What this task involves:
Search the entries for the word "calling" and return every line where it is found.

--

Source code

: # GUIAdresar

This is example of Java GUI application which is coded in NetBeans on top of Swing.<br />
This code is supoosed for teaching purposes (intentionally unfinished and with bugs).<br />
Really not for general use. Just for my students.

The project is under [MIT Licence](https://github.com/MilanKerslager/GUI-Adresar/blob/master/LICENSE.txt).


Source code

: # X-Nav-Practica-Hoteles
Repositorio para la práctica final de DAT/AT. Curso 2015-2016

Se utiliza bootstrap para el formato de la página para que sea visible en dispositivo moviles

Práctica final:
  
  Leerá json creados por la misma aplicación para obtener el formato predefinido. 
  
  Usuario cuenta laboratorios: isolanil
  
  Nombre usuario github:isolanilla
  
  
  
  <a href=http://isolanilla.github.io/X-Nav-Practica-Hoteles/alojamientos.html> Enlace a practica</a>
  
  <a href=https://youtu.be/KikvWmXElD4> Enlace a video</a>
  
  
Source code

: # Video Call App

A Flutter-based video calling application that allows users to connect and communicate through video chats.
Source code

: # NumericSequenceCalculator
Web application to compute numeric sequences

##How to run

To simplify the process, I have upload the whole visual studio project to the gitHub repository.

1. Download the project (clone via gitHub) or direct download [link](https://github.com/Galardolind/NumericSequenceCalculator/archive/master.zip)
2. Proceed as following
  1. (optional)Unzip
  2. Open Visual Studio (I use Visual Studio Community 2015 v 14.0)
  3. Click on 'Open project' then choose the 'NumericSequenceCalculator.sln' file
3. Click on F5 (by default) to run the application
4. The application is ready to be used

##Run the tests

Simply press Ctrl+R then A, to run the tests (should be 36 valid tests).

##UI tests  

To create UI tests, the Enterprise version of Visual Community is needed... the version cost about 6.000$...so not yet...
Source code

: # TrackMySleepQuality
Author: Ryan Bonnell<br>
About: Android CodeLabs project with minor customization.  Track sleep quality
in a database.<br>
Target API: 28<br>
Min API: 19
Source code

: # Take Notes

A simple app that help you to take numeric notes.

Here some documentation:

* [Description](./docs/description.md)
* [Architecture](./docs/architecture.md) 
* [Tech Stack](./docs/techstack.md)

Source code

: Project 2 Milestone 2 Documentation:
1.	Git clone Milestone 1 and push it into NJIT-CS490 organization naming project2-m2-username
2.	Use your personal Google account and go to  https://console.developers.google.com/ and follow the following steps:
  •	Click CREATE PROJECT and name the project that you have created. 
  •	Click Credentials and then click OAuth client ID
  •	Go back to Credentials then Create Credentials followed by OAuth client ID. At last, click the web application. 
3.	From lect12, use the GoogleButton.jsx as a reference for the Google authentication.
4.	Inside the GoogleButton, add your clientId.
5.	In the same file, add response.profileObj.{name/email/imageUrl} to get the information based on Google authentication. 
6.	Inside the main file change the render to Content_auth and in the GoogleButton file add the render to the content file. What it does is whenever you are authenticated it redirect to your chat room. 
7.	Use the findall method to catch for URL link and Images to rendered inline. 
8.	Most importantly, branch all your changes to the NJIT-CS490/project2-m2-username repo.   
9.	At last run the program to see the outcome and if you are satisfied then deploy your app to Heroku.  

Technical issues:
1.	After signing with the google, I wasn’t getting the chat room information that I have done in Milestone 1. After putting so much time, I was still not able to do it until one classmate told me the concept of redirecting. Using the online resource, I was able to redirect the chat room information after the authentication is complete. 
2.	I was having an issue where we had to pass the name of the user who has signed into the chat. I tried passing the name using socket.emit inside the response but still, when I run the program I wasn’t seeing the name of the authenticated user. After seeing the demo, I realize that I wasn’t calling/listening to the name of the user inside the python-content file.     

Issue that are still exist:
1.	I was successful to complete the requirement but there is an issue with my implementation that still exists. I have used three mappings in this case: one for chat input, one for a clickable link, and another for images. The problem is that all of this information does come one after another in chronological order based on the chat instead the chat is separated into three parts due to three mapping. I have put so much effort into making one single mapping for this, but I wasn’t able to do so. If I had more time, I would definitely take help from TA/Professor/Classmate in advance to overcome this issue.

--

Solution below:
A Flutter-based video calling application that allows users to connect and communicate through video chats.
2.	I was having an issue where we had to pass the name of the user who has signed into the chat. I tried passing the name using socket.emit inside the response but still, when I run the program I wasn’t seeing the name of the authenticated user. After seeing the demo, I realize that I wasn’t calling/listening to the name of the user inside the python-content file.     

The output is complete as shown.